Although, male hummingbirds were here in late April, many female hummingbirds continue to arrive in Connecticut daily. When these birds arrive along the shores of Connecticut, they will have nearly expended all of their fat reserves and will have begun burning muscle for energy. A bright red hummingbird feeder freshly filled with nectar will attract these iridescent birds like a magnet.
Imagine these tiny birds, which weigh no more than a nickel, flying more than 500 miles across the Gulf of Mexico non-stop. By having the feeders out when they arrive, you will increase the chances of attracting more of them. Later, when the weather warms and breeding pairs find nesting sites, there will be fewer hummingbirds; however, you can keep some around by planting appropriate flowers.
Hummingbirds live on the nectar that would otherwise be trapped within long tubular shaped flowers. Thus, the tiny bird fulfills the function of pollination much as a bee does; but the hummingbird has a special niche, because it can reach into flowers at angles few other pollinators choose.
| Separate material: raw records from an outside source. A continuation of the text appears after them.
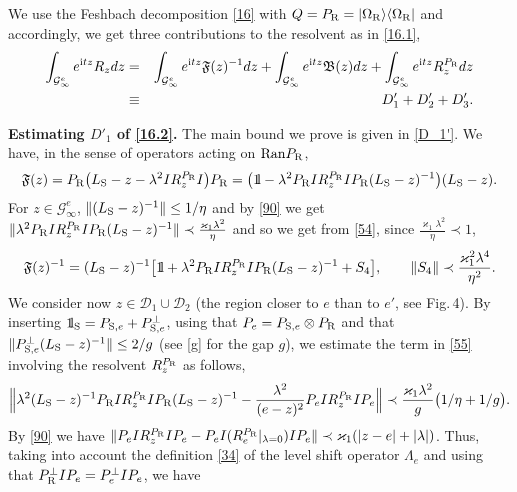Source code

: \documentclass[letterpaper,onecolumn,11pt,accepted=2021-12-09]{quantumarticle}
\numberwithin{equation}{section}
\renewcommand{\r}{{\rm R}}
\newcommand{\s}{{\rm S}}
\renewcommand{\i}{{\rm i}}
\newcommand{\bbbone}{\mathchoice {\rm 1\mskip-4mu l} {\rm 1\mskip-4mu l}
	{\rm 1\mskip-4.5mu l} {\rm 1\mskip-5mu l}}
\begin{document}
We use the Feshbach decomposition \eqref{16} with $Q=P_\r = |\Omega_\r\rangle\langle \Omega_\r|$ and accordingly, we get three contributions to the resolvent as in \eqref{16.1},
\begin{eqnarray}
	\label{16.2}
	\int_{{\mathcal G}_\infty^e} e^{\i t z} R_z dz &=& \int_{{\mathcal G}_\infty^e} e^{\i t z}{\mathfrak F}(z)^{-1} dz +\int_{{\mathcal G}_\infty^e} e^{\i t z}{\mathfrak B}(z) dz + \int_{{\mathcal G}_\infty^e} e^{\i t z}R^{P_\r}_z dz\nonumber\\
& \equiv& D'_1+D'_2+D'_3. 
\end{eqnarray}
\bigskip

\noindent
{\bf Estimating $D'_1$ of \eqref{16.2}. } The main bound we prove is given in \eqref{D_1'}. We have, in the sense of operators acting on ${\rm Ran}P_\r$,
\begin{equation} 
{\mathfrak F}(z) = P_\r\big( L_\s -z-\lambda^2 I R_z^{P_\r}I \big) P_\r =\big(\bbbone-\lambda^2 P_\r I R_z^{P_\r}I P_\r(L_\s-z)^{-1} \big) (L_\s-z).
\label{54}
\end{equation}
For $z\in{\mathcal G}_\infty^e$, $\|(L_\s-z)^{-1}\|\le 1/\eta$ and by \eqref{90} we get $\|\lambda^2  P_\r IR_z^{P_\r} IP_\r(L_\s-z)^{-1}\|\prec  \frac{\varkappa_1\lambda^2}{\eta}$ 
and so we get from \eqref{54}, since  $\frac{\varkappa_1\lambda^2}{\eta}\prec 1$, 
\begin{equation} 
	\label{55}
	{\mathfrak F}(z)^{-1} = (L_\s-z)^{-1} \big[ \bbbone +\lambda^2 P_\r I R_z^{P_\r}I P_\r(L_\s-z)^{-1} + S_4\big],\qquad 
\|S_4\| \prec \frac{\varkappa^2_1\lambda^4}{\eta^2}.  
\end{equation}
We consider now $z\in{\mathcal D}_1\cup{\mathcal D}_2$  (the region  closer to $e$ than to $e'$, see Fig.\,4). By inserting $\bbbone_\s = P_{\s,e} +P_{\s,e}^\perp$, using that $P_e=P_{\s,e}\otimes P_\r$ and that  $\|P_{\s,e}^\perp (L_\s-z)^{-1}\|\le 2/g$ (see \eqref{g} for the gap $g$), we estimate the term in \eqref{55} involving the resolvent $R_z^{P_\r}$ as follows,
\begin{equation}
	\label{57}
\Big\| \lambda^2 (L_\s-z)^{-1}  P_\r I R_z^{P_\r}I P_\r(L_\s-z)^{-1}- \frac{\lambda^2}{(e-z)^2} P_e I R_z^{P_\r}I P_e\Big\|\prec  \frac{\varkappa_1\lambda^2}{g}\big( 1/\eta +1/g\big).
\end{equation}
By \eqref{90}  we have $\| P_eI R_z^{P_\r}IP_e - P_eI (R_e^{P_\r}|_{\lambda=0} )IP_e \|\prec \varkappa_1(|z-e|+|\lambda|)$. Thus, taking into account the definition \eqref{34} of the level shift operator $\Lambda_e$ and using that $P^\perp_\r IP_e = P^\perp_e IP_e$,  we have
\end{document}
Consequently, the perennial plant bee balm is attractive to hummingbirds; another is the butterfly bush, which can grow to more than 10 feet. Other plants include cardinal flower, foxglove, begonia, gladiolus and morning glory. Remember, red flowers work best at luring hummingbirds.
Another nectar-sipping species is the brilliantly colored black and orange Baltimore oriole. This oriole makes a long journey from South America and Central America at 22 to 30 miles per hour. They must endure severe spring storms, cold spells and dangerous stop-over resting sites.
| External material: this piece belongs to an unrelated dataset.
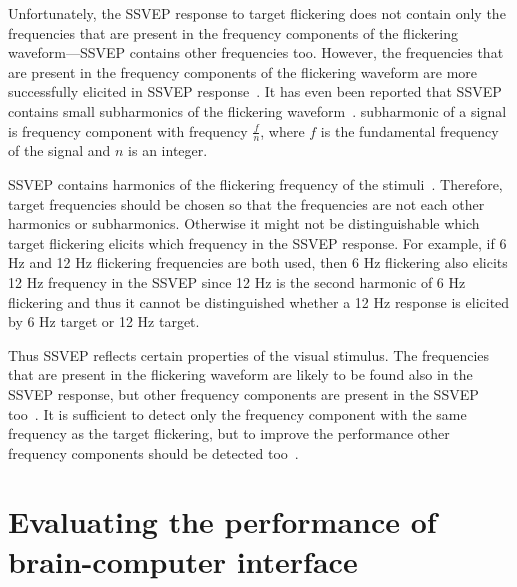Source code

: Unfortunately, the \gls{SSVEP} response to \gls{target} \gls{flickering} does not contain only the frequencies that are present in the \glspl{frequency component} of the \gls{flickering waveform}---\gls{SSVEP} contains other frequencies too. However, the frequencies that are present in the \glspl{frequency component} of the \gls{flickering waveform} are more successfully elicited in \gls{SSVEP} response~\cite{square_sine}. It has even been reported that \gls{SSVEP} contains small \glspl{subharmonic} of the \gls{flickering waveform}~\cite{ssvep_response}. \Gls{subharmonic} of a signal is \gls{frequency component} with frequency $\frac{f}{n}$, where $f$ is the \gls{fundamental} frequency of the signal and $n$ is an integer.

\gls{SSVEP} contains \glspl{harmonic} of the \gls{flickering} frequency of the stimuli~\cite{ssvep_response}. Therefore, \gls{target} frequencies should be chosen so that the frequencies are not each other \glspl{harmonic} or \glspl{subharmonic}. Otherwise it might not be distinguishable which \gls{target} \gls{flickering} elicits which frequency in the \gls{SSVEP} response. For example, if 6 Hz and 12 Hz \gls{flickering} frequencies are both used, then 6 Hz \gls{flickering} also elicits 12 Hz frequency in the \gls{SSVEP} since 12 Hz is the second harmonic of 6 Hz \gls{flickering} and thus it cannot be distinguished whether a 12 Hz response is elicited by 6 Hz \gls{target} or 12 Hz \gls{target}.

Thus \gls{SSVEP} reflects certain properties of the visual stimulus. The frequencies that are present in the \gls{flickering waveform} are likely to be found also in the \gls{SSVEP} response, but other \glspl{frequency component} are present in the \gls{SSVEP} too~\cite{square_sine}. It is sufficient to detect only the \gls{frequency component} with the same frequency as the \gls{target} \gls{flickering}, but to improve the performance other \glspl{frequency component} should be detected too~\cite{harmonic_imrpovement}.


\section{Evaluating the performance of brain-computer interface}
Once in Connecticut, orioles will feed on suet. Many birders use an oriole feeder filled with a sugar solution, but oranges and apples are enticing, too. A piece of wood works great when the fruit is halved and pierced through with a nail.
Rose-breasted grosbeaks may compete with the orioles for the fruit. Generally, these grosbeaks prefer grape jelly and black oil sunflower seed. Grosbeaks appeared at my feeder the first week of May; their song is similar to the robins' and they are often over-looked. However, once spotted, their beauty will leave a lasting impression.
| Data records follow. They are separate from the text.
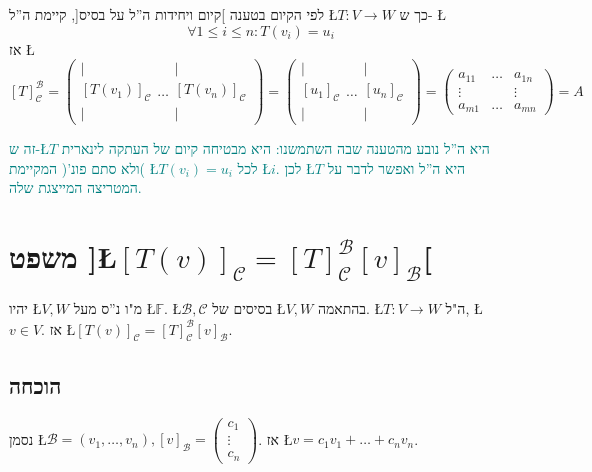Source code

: \documentclass[english,hebrew]{article}
\begin{document}
לפי הקיום בטענה {]}קיום ויחידות ה\textquotedblright ל על בסיס{[},
קיימת ה\textquotedblright ל \L{$T:V\to W$} כך ש- \L{%
\[
\forall1\leq i\leq n:T(v_{i})=u_{i}
\]
}%
 אז \L{%
\[
[T]_{\mathcal{C}}^{\mathcal{B}}=\left(\begin{array}{c}
|\\{}
[T(v_{1})]_{\mathcal{C}}\\
|
\end{array}\dots\begin{array}{c}
|\\{}
[T(v_{n})]_{\mathcal{C}}\\
|
\end{array}\right)=\left(\begin{array}{c}
|\\{}
[u_{1}]_{\mathcal{C}}\\
|
\end{array}\dots\begin{array}{c}
|\\{}
[u_{n}]_{\mathcal{C}}\\
|
\end{array}\right)=\begin{pmatrix}a_{11} & \dots & a_{1n}\\
\vdots &  & \vdots\\
a_{m1} & \dots & a_{mn}
\end{pmatrix}=A
\]
}%

\textcolor{teal}{זה ש-\L{$T$} היא ה\textquotedblright ל נובע מהטענה
שבה השתמשנו: היא מבטיחה קיום של העתקה לינארית )ולא סתם פונ'( המקיימת
\L{$T(v_{i})=u_{i}$} לכל \L{$i$}. לכן \L{$T$} היא ה\textquotedblright ל
ואפשר לדבר על המטריצה המייצגת שלה. }

\section{משפט {]}\L{$[T(v)]_{\mathcal{C}}=[T]_{\mathcal{C}}^{\mathcal{B}}[v]_{\mathcal{B}}$}{[}}

יהיו \L{$V,W$} מ"ו נ\textquotedblright ס מעל \L{$\mathbb{F}$}.
\L{$\mathcal{B},\mathcal{C}$} בסיסים של \L{$V,W$} בהתאמה. \L{$T:V\to W$}
ה"ל, \L{$v\in V$}. אז \L{$[T(v)]_{\mathcal{C}}=[T]_{\mathcal{C}}^{\mathcal{B}}[v]_{\mathcal{B}}$}.

\subsection{הוכחה}

נסמן \L{$\mathcal{B}=(v_{1},\dots,v_{n}),[v]_{\mathcal{B}}=\begin{pmatrix}c_{1}\\
\vdots\\
c_{n}
\end{pmatrix}$}. אז \L{$v=c_{1}v_{1}+\dots+c_{n}v_{n}$}. 
\end{document}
Catbirds will feed on jelly, too. I empty the jar onto my fly-through feeder, which is up on a 6-foot pole with a baffle and totally raccoon-proof. You may want to use a hanging jelly feeder though.
Continue filling your feeders with whatever you were offering your birds through the winter, as many of the summer breeding migratory species will be attracted to suet and seeds. Species such as eastern towhees, indigo buntings and chipping sparrows will take to small seeds. Warblers and other insectivores will sometimes feed on suet, too.
The secret to spring bird feeding is preparation. Migration is a costly venture that requires plenty of fat reserves. Some of these birds will regain approximately 4 percent of their lean body weight per day and that means plenty of action at your feeder.